After months and months of waiting for Batman: The Killing Joke, it finally landed just over a week ago, and people have lost their minds. Overall it’s an amazing portrayal of one of the most well-known and loved Batman stories, written by Alan Moore (although you’ll never see him in the credits).

Warner Brothers just seems to keep getting their animated movies right; something they’ve been struggling to nail for years with their live action films, especially in the wake of the mediocre Batman v Superman: Dawn of Justice.

So despite most people loving The Killing Joke adaptation, an overwhelmingly large number of people have complained that the first 30 minutes of the film are a waste of time.

I have to completely disagree with this.

Most people are complaining because of the fact that it’s not lifted directly from the source material. If you want a page-by-page version, there’s a cool motion comic online that you can check out, just search in YouTube.

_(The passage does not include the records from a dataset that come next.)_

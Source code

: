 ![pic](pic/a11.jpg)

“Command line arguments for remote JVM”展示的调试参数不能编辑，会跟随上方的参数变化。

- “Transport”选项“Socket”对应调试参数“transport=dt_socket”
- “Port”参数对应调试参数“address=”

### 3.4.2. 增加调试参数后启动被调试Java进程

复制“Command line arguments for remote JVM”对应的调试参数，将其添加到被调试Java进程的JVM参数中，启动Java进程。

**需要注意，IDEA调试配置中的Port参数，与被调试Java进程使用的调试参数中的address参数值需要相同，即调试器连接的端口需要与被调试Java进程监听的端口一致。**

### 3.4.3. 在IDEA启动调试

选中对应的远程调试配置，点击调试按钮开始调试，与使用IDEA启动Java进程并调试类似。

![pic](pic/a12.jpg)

The animated Warner Brothers adaptation of the classic story is more complex than that; and in my opinion they did an amazing job with the entire film. They’ve added dimension to the existing content by packing on layers in the first 30 minutes. There’s a character in The Killing Joke that is way more important than she appears to be in the original text, and that’s Barbara Gordon.

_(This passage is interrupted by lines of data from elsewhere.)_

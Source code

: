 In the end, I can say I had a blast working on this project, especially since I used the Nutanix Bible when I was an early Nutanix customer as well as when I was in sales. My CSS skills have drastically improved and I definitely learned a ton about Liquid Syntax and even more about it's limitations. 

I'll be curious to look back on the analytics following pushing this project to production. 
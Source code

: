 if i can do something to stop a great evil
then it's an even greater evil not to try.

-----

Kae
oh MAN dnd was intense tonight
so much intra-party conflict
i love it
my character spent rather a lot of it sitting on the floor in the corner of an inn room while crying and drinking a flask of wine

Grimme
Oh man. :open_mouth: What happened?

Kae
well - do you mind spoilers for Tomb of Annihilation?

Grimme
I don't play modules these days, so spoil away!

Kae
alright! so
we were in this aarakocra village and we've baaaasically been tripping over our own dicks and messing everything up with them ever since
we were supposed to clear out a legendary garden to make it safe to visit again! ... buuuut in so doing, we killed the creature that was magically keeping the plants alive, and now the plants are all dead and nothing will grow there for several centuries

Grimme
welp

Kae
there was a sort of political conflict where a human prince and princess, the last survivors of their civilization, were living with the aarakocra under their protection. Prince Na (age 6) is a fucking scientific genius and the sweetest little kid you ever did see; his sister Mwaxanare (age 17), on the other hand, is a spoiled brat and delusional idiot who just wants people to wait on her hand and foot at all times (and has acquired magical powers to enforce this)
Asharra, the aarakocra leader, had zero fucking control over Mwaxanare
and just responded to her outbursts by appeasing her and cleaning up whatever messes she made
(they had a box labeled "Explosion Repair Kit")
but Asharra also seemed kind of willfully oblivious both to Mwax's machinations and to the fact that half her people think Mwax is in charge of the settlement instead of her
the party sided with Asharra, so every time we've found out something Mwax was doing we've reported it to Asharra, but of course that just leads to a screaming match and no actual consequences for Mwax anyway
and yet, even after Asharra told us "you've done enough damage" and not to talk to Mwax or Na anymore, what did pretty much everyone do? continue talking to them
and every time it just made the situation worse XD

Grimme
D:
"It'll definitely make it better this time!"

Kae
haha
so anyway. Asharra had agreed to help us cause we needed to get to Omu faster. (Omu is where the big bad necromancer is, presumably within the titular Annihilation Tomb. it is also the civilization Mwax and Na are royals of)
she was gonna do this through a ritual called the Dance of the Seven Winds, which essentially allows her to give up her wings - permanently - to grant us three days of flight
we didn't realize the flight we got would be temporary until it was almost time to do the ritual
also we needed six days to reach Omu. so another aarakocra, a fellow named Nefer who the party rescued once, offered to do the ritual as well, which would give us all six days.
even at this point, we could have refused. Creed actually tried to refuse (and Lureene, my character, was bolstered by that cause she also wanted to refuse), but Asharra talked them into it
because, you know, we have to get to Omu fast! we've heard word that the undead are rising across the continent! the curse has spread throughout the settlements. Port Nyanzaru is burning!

Call it what you may, but the brutality of what happens to her, and how it affects her, Batman, and her father, James Gordon is elevated by the initial opening. She’s given prolonged thoughts, conflict, and ideals that we see play out over the course of the first half an hour. She’s important.

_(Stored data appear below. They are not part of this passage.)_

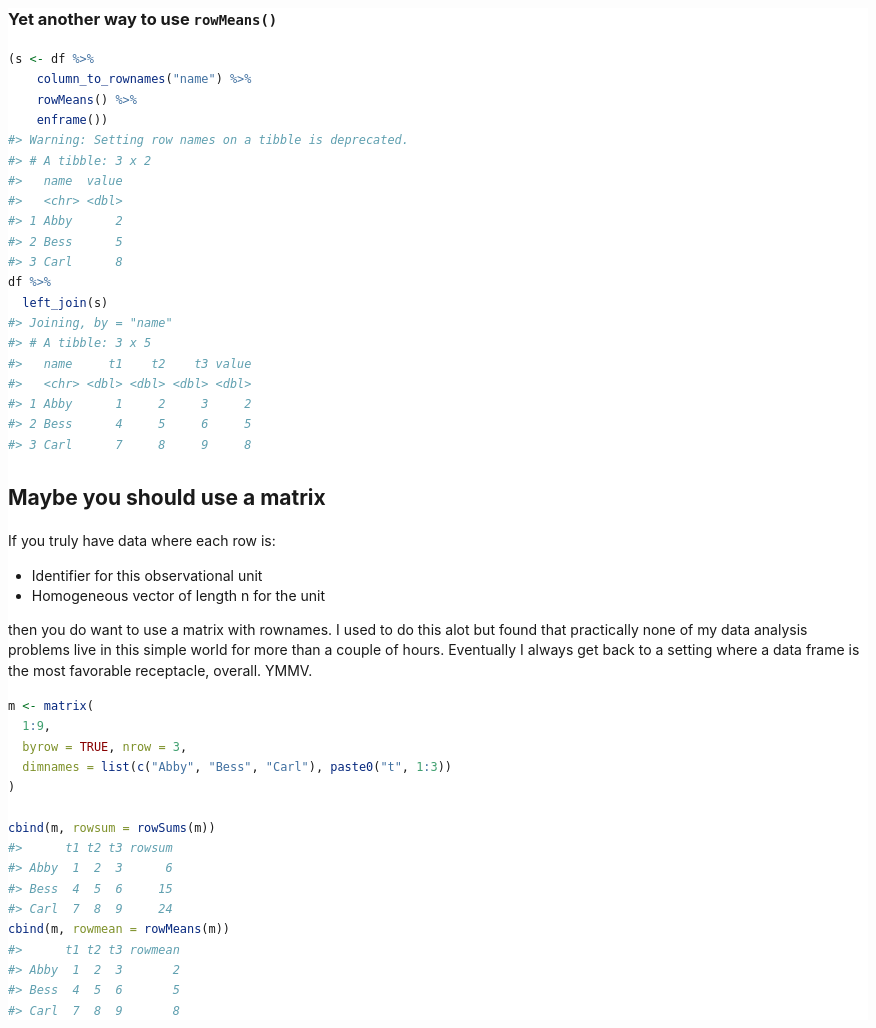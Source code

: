 ### Yet another way to use `rowMeans()`

``` r
(s <- df %>%
    column_to_rownames("name") %>%
    rowMeans() %>%
    enframe())
#> Warning: Setting row names on a tibble is deprecated.
#> # A tibble: 3 x 2
#>   name  value
#>   <chr> <dbl>
#> 1 Abby      2
#> 2 Bess      5
#> 3 Carl      8
df %>%
  left_join(s)
#> Joining, by = "name"
#> # A tibble: 3 x 5
#>   name     t1    t2    t3 value
#>   <chr> <dbl> <dbl> <dbl> <dbl>
#> 1 Abby      1     2     3     2
#> 2 Bess      4     5     6     5
#> 3 Carl      7     8     9     8
```

## Maybe you should use a matrix

If you truly have data where each row is:

  - Identifier for this observational unit
  - Homogeneous vector of length n for the unit

then you do want to use a matrix with rownames. I used to do this alot
but found that practically none of my data analysis problems live in
this simple world for more than a couple of hours. Eventually I always
get back to a setting where a data frame is the most favorable
receptacle, overall. YMMV.

``` r
m <- matrix(
  1:9,
  byrow = TRUE, nrow = 3,
  dimnames = list(c("Abby", "Bess", "Carl"), paste0("t", 1:3))
)

cbind(m, rowsum = rowSums(m))
#>      t1 t2 t3 rowsum
#> Abby  1  2  3      6
#> Bess  4  5  6     15
#> Carl  7  8  9     24
cbind(m, rowmean = rowMeans(m))
#>      t1 t2 t3 rowmean
#> Abby  1  2  3       2
#> Bess  4  5  6       5
#> Carl  7  8  9       8
```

In the original text, the attack on Barbara Gordon by The Joker is one of the most shocking moments in comic book history, and yet it seems kind of sidelined by the Batman/ Joker laugh-off at the end of the comic. That exchange between those two characters portrays how Batman and The Joker are simply two sides of the same coin; or that Batman is so close to being Joker-esque himself after all he has been through. It just takes one bad day, after all.

Obviously, the one major element of the original story is that we get an actual idea of who The Joker was before he became The Joker, and what pushed him over the edge. One bad day, it seems.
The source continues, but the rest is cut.